** Opening SOURCE INFORMATION block **
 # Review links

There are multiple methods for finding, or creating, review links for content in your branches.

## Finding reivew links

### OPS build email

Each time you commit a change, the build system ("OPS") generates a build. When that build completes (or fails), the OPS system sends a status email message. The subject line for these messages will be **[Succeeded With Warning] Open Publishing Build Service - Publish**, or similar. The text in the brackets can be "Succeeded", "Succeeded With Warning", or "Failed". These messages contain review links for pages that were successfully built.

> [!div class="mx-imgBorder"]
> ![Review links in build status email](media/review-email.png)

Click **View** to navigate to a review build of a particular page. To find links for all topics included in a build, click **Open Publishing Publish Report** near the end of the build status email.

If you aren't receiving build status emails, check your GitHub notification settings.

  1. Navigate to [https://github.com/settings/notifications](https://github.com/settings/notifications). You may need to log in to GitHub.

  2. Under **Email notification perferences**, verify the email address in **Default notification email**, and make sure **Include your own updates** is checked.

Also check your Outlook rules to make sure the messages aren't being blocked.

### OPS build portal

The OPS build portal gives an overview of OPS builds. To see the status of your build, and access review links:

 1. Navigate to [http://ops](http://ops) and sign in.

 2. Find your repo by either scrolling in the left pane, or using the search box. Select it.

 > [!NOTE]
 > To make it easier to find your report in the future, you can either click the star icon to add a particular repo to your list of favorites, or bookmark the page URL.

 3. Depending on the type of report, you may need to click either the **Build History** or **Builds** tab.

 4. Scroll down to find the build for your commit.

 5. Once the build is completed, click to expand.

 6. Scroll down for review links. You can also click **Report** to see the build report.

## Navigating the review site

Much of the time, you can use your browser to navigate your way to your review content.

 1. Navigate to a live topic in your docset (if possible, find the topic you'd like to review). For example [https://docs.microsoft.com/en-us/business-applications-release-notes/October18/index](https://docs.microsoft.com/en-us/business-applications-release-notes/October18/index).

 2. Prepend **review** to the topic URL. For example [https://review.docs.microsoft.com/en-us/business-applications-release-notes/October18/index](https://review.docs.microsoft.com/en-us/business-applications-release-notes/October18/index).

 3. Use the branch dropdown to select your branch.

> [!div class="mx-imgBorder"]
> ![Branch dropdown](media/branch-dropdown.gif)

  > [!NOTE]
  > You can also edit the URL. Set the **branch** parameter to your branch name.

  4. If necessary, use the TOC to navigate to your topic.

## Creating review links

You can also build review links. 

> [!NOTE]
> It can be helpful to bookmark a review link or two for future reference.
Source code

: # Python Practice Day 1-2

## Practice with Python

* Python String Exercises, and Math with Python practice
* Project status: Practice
** Closing SOURCE INFORMATION block **
— TASK BRIEF —
Using the entries above, return each line in which the word "either" occurs.

— OUTPUT OF THE EXERCISE —
 2. Find your repo by either scrolling in the left pane, or using the search box. Select it.
 > To make it easier to find your report in the future, you can either click the star icon to add a particular repo to your list of favorites, or bookmark the page URL.
 3. Depending on the type of report, you may need to click either the **Build History** or **Builds** tab.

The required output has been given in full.